Sebuah fenomena dikatakan sebuah
masalah sosial biasanya karena menjadi perhatian publik. Peran media massa
disini sangat penting. Karena media massa seperti Koran, televisi atau radio
merupakan sarana komunikasi yang bisa menjadi ukuran apakah fenomena itu
menjadi perhatian publik atau tidak.
Kemiskinan telah menjadi salah satu
masalah paling serius di belahan dunia manapun. Di Negara maju dan apalagi di
Negara berkembang. Kemiskinan jelas menghambat berbagai aspek kehidupan, tidak
hanya begi kelompok miskin itu sendiri, melainkan juga bagi kelompok kaya.
1.2
Rumusan
Masalah
·
Apa yang di maksud dengan kemiskinan
·
Sebab-sebab terjadinya kemiskinan
1.3
Tujuan
Masalah
·
Mengetahui apa yang dimaksud dengan
kemiskinan
·
Mengetahui sebab-sebab terjadinya kemiskinan
1.4
Landasan
Teori
·
Teori Kemiskinan, terdiri dari :
1.
Teori Budaya Kemiskinan,
2.
Teori Konflik,
3.
Teori Fungsionalis, dan
4.
Teori Interaksionis
·
Teori Kultivasi
BAB II
PEMBAHASAN
2.1
Peran
Media Massa
Media massa adalah institusi yang
berperan sebagai agent of change, yaitu sebagai pelopor perubahan.

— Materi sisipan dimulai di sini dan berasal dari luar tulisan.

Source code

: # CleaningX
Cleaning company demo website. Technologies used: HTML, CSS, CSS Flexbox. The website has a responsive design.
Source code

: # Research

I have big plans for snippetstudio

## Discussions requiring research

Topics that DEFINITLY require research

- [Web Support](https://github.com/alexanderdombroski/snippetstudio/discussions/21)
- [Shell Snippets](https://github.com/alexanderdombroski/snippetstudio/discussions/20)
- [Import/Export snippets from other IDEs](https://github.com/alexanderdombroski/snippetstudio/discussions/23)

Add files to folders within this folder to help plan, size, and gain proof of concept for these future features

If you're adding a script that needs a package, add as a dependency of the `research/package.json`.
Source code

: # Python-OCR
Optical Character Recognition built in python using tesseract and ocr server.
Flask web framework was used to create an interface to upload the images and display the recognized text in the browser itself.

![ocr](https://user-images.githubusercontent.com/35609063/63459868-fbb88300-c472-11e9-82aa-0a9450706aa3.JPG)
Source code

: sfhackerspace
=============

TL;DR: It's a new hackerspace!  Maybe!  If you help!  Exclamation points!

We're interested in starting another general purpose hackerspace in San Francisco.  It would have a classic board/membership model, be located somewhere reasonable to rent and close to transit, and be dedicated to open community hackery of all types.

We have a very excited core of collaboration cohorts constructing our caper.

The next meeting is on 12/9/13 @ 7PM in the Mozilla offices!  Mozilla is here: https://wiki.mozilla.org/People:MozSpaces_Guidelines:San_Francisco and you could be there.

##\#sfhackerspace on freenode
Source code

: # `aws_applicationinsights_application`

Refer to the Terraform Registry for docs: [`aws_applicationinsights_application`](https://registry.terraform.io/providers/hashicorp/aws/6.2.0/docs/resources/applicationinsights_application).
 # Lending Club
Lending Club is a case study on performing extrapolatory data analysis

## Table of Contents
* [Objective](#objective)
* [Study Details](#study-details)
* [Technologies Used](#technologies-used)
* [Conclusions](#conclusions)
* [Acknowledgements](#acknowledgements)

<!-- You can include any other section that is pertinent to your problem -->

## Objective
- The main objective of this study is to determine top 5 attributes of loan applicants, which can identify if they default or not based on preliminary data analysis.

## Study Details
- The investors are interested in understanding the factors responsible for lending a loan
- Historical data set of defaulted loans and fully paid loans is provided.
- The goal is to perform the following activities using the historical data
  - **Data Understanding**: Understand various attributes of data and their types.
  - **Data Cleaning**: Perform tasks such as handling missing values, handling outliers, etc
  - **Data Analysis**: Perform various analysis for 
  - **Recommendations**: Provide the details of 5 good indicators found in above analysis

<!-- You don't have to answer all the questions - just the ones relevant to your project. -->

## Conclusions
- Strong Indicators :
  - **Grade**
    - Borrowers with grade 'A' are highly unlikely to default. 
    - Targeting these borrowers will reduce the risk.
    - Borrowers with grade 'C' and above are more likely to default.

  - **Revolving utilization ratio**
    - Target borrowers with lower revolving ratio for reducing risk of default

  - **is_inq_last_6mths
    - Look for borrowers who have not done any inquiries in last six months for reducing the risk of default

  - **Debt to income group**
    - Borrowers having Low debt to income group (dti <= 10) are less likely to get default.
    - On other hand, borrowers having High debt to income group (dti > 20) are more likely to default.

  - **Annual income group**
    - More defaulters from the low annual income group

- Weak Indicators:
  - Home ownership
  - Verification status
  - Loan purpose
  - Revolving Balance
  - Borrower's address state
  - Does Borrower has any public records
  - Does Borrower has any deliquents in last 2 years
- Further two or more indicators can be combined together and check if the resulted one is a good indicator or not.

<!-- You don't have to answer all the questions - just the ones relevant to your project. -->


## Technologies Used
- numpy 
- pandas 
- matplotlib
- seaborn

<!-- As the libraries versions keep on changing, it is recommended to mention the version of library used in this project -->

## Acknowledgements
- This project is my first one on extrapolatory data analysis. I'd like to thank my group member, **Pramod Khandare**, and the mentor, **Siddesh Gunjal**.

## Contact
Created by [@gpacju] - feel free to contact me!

Ini adalah
paradigm utama media massa. Dalam menjalankan paradigma nya media massa
berperan:
a) Sebagai institusi pencerahan masyarakat,
yaitu perannya sebagai media edukasi. Media massa menjadi media yang setiap
saat mendidik masyarakat supaya cerdas, terbuka pikirannya, dan menjadi
masyarakat yang maju.
b) Selain itu, media massa juga menjadi
media informasi, yaitu media yang setiap saat menjadi media informasi kepada
masyarakat. Dengan informasi yang terbuka, jujur dan benar disampaikan media
massa kepada masyarakat , maka masyarakat akan menjadi masyarakat yang kaya
akan informasi, masyarakat yang terbuka dengan informasi, sebaliknya pula
masyarakat akan menjadi masyarakat informatif, masyarakat yang dapat menyampaikan
informasi dengan jujur kepada media massa. Selain itu, informasi yang banyak
dimiliki oleh masyarakat, menjadikan masyarakat sebagai masyarakat dunia yang
dapat berpartisipasi dengan berbagai kemampuannya.
c)
Terakhir, media massa sebagai media hiburan.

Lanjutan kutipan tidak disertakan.